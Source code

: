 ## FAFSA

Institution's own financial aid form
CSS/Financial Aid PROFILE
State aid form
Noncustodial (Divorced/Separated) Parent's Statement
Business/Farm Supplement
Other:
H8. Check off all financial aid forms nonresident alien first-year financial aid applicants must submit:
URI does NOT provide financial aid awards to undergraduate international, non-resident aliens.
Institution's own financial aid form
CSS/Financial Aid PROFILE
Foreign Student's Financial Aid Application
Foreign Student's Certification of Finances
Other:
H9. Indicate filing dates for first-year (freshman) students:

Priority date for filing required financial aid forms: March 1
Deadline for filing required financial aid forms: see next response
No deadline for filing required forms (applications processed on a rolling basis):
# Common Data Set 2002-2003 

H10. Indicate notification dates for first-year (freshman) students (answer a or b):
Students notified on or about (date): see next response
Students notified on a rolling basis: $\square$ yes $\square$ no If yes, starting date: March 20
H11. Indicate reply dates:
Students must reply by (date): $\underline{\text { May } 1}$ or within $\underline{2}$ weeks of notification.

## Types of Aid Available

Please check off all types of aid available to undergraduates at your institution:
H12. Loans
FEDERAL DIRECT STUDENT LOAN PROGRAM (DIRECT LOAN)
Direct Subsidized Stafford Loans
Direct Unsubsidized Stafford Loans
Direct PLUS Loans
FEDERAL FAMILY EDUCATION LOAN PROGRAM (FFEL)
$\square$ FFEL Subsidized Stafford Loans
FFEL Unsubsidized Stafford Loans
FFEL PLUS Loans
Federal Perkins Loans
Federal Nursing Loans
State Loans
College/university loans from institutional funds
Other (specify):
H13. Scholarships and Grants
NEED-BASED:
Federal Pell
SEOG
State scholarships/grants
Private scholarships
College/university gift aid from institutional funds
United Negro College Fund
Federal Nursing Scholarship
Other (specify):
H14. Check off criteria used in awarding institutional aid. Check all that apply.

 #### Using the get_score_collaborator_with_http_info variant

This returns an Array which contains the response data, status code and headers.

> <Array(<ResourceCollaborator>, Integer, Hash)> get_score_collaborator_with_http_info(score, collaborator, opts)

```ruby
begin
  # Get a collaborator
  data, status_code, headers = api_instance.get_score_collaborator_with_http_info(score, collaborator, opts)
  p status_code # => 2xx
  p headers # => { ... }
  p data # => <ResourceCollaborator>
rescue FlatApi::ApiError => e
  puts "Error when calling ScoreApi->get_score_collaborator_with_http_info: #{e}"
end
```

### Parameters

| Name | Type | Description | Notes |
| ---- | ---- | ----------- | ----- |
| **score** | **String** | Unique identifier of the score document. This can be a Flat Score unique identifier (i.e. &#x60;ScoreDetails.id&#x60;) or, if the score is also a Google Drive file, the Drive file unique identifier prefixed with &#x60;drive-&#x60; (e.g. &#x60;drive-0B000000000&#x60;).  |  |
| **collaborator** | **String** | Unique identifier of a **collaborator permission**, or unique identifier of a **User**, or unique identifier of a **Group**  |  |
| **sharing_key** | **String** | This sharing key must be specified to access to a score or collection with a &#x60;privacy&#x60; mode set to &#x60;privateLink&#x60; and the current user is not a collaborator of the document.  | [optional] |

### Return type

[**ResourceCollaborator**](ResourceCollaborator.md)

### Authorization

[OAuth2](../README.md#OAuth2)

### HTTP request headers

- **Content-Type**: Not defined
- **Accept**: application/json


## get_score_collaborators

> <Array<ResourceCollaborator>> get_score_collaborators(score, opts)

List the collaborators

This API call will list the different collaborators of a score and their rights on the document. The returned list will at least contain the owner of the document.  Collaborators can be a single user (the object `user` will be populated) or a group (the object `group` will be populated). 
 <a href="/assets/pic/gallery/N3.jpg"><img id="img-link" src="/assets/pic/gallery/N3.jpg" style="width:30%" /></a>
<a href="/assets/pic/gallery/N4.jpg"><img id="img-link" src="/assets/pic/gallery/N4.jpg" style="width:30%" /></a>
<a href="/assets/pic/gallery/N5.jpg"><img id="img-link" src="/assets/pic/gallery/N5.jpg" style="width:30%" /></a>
====================
§ What is required:
Write out exactly, please, the lines beginning at the start of the material and ending with the line that holds "# Common Data Set 2002-2003", both included.

§ Output of the task:
Source code

: ## FAFSA

Institution's own financial aid form
CSS/Financial Aid PROFILE
State aid form
Noncustodial (Divorced/Separated) Parent's Statement
Business/Farm Supplement
Other:
H8. Check off all financial aid forms nonresident alien first-year financial aid applicants must submit:
URI does NOT provide financial aid awards to undergraduate international, non-resident aliens.
Institution's own financial aid form
CSS/Financial Aid PROFILE
Foreign Student's Financial Aid Application
Foreign Student's Certification of Finances
Other:
H9. Indicate filing dates for first-year (freshman) students:

Priority date for filing required financial aid forms: March 1
Deadline for filing required financial aid forms: see next response
No deadline for filing required forms (applications processed on a rolling basis):
# Common Data Set 2002-2003 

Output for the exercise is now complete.